Your instructions: Which lines belong in your copy? Those from the start of the data through the line with "and Skills Acquisition**", exactly as written, without any pictures.

::::

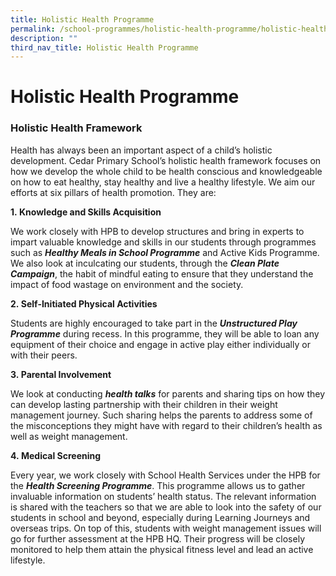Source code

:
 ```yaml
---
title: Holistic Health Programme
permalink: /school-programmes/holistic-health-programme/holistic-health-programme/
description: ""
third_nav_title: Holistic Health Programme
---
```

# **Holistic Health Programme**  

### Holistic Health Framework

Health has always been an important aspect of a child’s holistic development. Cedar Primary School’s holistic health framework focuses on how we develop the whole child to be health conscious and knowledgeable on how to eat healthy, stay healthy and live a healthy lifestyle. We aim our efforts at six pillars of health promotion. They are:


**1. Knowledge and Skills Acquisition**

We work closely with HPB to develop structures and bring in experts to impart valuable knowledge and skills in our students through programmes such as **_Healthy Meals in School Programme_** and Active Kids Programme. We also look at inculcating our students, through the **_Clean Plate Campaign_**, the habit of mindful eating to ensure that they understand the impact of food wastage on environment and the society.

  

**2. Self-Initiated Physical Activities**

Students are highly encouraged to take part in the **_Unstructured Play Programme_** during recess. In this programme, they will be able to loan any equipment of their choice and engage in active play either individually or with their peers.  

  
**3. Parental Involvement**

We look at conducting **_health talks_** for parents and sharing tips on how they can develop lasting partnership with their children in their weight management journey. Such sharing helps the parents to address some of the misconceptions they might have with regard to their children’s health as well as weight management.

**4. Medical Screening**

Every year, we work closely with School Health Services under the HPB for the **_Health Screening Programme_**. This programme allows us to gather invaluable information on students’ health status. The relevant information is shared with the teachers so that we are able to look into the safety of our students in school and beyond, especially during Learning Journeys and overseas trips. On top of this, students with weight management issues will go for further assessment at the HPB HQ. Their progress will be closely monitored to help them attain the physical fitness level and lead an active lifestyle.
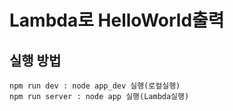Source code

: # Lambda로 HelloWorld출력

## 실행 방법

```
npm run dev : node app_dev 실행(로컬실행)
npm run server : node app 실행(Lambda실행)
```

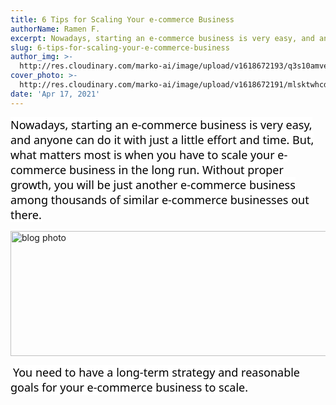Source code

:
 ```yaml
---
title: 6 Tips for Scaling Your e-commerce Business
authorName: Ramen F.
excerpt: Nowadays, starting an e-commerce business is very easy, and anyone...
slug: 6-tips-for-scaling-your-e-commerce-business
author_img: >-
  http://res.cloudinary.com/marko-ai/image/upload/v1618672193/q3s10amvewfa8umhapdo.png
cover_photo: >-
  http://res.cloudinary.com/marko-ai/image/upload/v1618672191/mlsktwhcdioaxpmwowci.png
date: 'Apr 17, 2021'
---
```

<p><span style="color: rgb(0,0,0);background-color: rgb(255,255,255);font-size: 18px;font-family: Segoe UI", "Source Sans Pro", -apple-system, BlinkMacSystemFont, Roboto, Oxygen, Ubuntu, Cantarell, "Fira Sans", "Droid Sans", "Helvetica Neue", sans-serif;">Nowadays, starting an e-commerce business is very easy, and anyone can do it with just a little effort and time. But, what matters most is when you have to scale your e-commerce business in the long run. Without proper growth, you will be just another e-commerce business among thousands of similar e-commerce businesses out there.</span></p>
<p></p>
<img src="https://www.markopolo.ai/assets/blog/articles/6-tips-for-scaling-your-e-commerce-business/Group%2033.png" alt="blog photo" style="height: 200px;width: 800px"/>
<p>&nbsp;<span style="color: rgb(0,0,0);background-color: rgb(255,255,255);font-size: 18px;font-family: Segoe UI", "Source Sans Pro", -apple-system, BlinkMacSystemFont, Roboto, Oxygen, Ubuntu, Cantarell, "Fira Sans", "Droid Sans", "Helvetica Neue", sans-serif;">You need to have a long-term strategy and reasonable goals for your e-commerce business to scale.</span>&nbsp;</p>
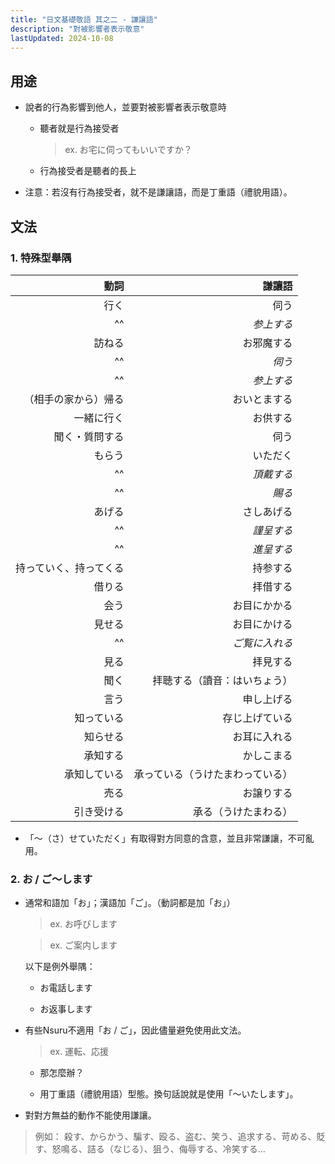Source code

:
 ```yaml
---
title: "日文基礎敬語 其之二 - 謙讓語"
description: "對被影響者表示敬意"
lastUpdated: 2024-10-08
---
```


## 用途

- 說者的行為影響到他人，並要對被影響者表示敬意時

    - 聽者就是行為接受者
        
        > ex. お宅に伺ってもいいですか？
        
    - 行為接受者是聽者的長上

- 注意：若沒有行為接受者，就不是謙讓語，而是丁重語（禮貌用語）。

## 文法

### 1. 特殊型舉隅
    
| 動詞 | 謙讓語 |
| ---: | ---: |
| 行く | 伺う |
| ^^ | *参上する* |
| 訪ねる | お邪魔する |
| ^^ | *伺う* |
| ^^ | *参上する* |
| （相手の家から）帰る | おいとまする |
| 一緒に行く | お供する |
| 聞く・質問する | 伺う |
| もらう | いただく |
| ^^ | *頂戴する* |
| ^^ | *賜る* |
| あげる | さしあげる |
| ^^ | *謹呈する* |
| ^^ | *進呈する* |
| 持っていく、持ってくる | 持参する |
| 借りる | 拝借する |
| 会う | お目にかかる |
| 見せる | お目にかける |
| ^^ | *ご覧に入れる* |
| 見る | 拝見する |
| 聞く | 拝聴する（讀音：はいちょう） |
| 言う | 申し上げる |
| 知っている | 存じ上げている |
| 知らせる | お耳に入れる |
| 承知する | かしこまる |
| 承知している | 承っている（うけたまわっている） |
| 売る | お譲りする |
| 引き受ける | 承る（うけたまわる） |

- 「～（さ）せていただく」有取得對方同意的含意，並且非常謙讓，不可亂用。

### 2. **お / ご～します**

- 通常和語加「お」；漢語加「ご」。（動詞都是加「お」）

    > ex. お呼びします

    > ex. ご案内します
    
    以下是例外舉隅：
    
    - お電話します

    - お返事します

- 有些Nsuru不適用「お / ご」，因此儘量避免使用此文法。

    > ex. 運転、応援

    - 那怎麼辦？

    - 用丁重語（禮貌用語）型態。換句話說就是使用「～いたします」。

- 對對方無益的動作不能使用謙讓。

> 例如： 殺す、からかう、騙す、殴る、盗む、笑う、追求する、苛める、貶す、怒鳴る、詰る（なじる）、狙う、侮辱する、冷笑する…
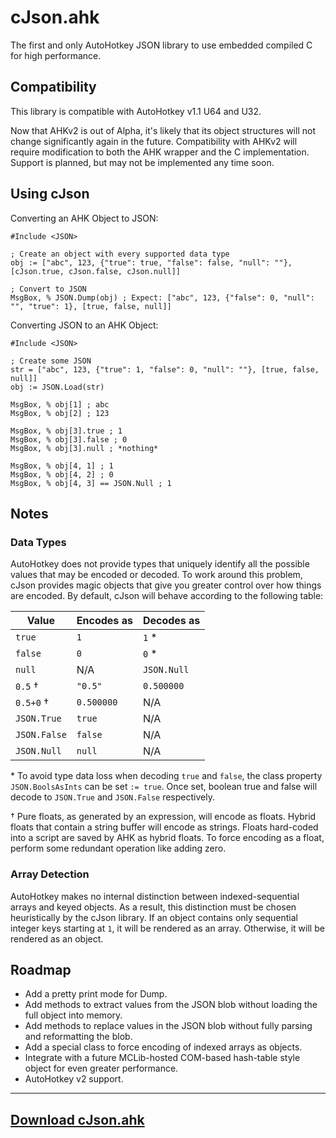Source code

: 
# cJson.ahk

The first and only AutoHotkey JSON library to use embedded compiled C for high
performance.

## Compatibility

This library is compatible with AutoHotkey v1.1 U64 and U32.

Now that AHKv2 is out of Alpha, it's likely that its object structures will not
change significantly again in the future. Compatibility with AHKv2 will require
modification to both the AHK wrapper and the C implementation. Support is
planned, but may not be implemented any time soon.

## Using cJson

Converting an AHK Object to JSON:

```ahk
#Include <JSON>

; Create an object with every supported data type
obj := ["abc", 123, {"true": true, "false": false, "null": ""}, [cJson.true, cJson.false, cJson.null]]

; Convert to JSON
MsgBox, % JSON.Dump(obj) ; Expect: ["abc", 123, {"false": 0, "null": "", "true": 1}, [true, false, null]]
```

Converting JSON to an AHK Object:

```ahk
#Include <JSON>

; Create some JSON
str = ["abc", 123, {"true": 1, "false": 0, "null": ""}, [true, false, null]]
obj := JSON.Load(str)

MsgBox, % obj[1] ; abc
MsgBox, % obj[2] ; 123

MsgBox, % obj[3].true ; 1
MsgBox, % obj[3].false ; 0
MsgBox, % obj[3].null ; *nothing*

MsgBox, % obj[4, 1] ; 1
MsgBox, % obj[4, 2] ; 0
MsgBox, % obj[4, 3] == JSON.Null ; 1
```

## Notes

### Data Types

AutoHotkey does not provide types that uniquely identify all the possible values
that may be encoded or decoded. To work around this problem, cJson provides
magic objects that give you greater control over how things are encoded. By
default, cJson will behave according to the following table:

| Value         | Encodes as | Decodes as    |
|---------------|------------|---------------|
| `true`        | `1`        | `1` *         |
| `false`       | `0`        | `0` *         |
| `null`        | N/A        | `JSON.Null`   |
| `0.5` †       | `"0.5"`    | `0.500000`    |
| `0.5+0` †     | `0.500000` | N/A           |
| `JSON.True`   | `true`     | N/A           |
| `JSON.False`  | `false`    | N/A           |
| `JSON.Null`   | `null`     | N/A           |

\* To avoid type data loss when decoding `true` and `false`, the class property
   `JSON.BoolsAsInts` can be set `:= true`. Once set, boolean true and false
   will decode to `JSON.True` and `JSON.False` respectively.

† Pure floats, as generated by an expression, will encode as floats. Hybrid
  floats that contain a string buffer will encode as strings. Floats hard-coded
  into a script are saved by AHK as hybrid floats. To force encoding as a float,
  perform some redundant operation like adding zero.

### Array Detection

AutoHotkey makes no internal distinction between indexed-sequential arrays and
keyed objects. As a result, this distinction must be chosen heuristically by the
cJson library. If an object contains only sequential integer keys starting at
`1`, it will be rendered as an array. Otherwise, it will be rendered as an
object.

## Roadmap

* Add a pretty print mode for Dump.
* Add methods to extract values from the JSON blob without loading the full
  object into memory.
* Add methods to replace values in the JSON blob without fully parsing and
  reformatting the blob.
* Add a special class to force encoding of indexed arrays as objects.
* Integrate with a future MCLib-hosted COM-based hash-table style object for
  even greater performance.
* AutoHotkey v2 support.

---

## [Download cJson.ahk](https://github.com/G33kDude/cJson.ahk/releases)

::::

Solution to this problem:
Source code

:
 ```yaml
---
title: Holistic Health Programme
permalink: /school-programmes/holistic-health-programme/holistic-health-programme/
description: ""
third_nav_title: Holistic Health Programme
---
```

# **Holistic Health Programme**  

### Holistic Health Framework

Health has always been an important aspect of a child’s holistic development. Cedar Primary School’s holistic health framework focuses on how we develop the whole child to be health conscious and knowledgeable on how to eat healthy, stay healthy and live a healthy lifestyle. We aim our efforts at six pillars of health promotion. They are:


**1. Knowledge and Skills Acquisition**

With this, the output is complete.